Bernard Chenevez is director of the commission's clearance project, and said: "We can announce that free and safe navigation is now possible on the Danube and the navigation conditions in Novi Sad will be improved from 1 January 2002."
These improved conditions refer to a decision by the Yugoslav authorities to open the pontoon bridge -- one of three bridges crossing the Danube at Novi Sad -- more frequently, to allow traffic through twice a week from the beginning of the year, and three times a week from March.
Wreckage from the three bridges still litters the river at Novi Sad, the targets of NATO bombs during the 1999 campaign. Unexploded bombs are also thought to lurk under the water.
The commission yesterday launched a tender for a contractor who will start removing the bombs in February. The first of three tenders to clean up the bridge debris is also to be launched today.
Chenevez says the whole clean-up operation -- at a cost of about $20 million -- should be over by the middle of 2002, allowing river traffic to return to its pre-bombing level of some 1,000 vessels a month: "As we are going to improve the navigation conditions, it shouldn't be a very big problem during the coming months to reach this figure of 1,000 vessels per month. So we are rather optimistic [about] that."
Traffic through Novi Sad has already picked up this year -- Chenevez estimates some 5,000 vessels have passed through "at their own risk."
But yesterday's announcement is still an important step, says Edgar Martin of U.K.-based consultants Danube Research: "It is a significant step in that for the first time, the river's been officially declared safe."
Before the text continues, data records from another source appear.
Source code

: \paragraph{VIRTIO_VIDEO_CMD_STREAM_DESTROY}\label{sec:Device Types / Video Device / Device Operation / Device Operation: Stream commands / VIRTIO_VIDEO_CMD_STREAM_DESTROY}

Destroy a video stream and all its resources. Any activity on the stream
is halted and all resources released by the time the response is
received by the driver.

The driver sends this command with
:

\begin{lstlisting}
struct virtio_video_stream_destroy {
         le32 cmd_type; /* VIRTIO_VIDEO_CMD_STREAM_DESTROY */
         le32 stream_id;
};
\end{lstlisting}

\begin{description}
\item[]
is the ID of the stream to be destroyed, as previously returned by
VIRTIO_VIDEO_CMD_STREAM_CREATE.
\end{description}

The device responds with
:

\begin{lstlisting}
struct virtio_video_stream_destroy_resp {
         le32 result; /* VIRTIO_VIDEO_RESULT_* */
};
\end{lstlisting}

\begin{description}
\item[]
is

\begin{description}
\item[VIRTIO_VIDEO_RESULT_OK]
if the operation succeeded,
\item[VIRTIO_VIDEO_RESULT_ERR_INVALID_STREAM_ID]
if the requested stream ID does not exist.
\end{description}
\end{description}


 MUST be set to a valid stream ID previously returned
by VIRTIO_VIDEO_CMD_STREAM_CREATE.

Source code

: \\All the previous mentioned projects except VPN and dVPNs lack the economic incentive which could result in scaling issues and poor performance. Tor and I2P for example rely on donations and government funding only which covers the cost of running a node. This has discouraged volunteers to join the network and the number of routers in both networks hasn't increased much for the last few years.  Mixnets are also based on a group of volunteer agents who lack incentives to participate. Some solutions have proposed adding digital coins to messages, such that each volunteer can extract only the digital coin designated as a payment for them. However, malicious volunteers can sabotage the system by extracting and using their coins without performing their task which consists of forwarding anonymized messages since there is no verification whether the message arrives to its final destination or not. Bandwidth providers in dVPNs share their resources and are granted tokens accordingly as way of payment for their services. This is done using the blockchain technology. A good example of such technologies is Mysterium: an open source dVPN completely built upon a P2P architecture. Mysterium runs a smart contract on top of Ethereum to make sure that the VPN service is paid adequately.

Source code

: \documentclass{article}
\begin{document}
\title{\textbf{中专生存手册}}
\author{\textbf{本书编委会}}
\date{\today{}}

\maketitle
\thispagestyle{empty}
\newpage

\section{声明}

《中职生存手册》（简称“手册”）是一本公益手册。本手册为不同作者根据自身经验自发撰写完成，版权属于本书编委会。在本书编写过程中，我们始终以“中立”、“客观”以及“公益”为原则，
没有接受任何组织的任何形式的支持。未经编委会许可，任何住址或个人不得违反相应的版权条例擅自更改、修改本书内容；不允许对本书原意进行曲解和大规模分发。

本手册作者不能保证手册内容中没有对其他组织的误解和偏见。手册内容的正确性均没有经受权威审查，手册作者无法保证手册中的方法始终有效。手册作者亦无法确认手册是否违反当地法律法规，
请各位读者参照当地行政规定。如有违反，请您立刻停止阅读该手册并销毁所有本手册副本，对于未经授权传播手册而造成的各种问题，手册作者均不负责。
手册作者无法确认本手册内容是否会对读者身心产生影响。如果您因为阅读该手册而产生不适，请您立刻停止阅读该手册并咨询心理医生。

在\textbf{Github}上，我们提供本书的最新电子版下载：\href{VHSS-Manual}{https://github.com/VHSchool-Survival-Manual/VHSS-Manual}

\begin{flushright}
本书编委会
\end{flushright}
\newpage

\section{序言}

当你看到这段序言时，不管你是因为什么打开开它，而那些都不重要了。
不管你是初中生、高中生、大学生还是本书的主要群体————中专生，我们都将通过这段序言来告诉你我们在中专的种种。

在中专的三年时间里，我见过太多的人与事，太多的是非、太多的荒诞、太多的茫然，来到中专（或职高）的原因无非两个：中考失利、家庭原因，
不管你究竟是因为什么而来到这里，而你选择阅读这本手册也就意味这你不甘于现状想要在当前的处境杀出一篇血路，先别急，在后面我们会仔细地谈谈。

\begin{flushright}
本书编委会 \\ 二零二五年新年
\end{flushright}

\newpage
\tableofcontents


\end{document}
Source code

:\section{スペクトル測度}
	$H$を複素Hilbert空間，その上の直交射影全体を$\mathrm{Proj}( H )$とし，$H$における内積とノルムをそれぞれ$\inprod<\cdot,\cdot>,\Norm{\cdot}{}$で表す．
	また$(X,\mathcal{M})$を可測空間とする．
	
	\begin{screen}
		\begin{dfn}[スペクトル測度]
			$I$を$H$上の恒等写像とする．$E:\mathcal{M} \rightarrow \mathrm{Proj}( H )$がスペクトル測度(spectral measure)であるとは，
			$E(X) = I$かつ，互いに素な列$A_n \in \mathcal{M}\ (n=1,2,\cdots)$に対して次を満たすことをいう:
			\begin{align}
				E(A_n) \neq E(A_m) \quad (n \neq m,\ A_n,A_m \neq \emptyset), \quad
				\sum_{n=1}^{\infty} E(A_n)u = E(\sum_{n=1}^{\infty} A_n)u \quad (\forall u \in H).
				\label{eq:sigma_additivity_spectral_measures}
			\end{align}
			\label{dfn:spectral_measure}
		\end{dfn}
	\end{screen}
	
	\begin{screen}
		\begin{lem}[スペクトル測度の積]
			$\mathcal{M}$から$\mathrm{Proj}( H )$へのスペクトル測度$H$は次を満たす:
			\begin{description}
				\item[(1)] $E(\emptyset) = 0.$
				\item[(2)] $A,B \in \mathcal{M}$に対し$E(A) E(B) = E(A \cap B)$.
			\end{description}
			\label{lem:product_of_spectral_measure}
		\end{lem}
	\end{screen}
Martin says the commission's loss figure of almost $1 million a day applies only to the Danube shipping economy. He says the wider economic impact is probably "far greater" -- especially for the lower Danube countries -- Bulgaria, Romania, and Ukraine: "Austria and Germany did feel the effects, but the link with the Rhine, the Main-Danube canal, opened in 1992, so they still had a link with the West. So the traffic through the ports in Austria and Germany either went down very little or has even increased since the blockage because more traffic is now coming from the West. However, in Romania, Bulgaria, and Ukraine there's no such luck there and they've lost a huge amount of traffic."
Lubos Smolec is the director of river traffic at Slovak Ports and Shipping in Bratislava. He says the Danube blockage forced his department alone to lay off some 1,300 of its 1,700 workers and caused millions of dollars in lost revenues each year.
He says he's looking forward to a boost in business and to hiring some new employees. But problems still inhibit free movement along the Danube at Novi Sad: "The Yugoslav side wants money from us, 1 or 1.5 marks per ton transported, which complicates things economically. Another problem is that the boats have to wait, and that costs something every day. Another administrative obstacle is that the Yugoslav side requires a so-called transit permit to transport liquid cargo, which only a certain ministry can issue. As far as I know the ministry hasn't issued one yet. So that really limits transport."
Danube Research's Martin says the entire Danube shipping community wants the pontoon removed so they can move up and down the river freely. But he says this could take another two years, as the authorities first want to restore and reopen Freedom Bridge.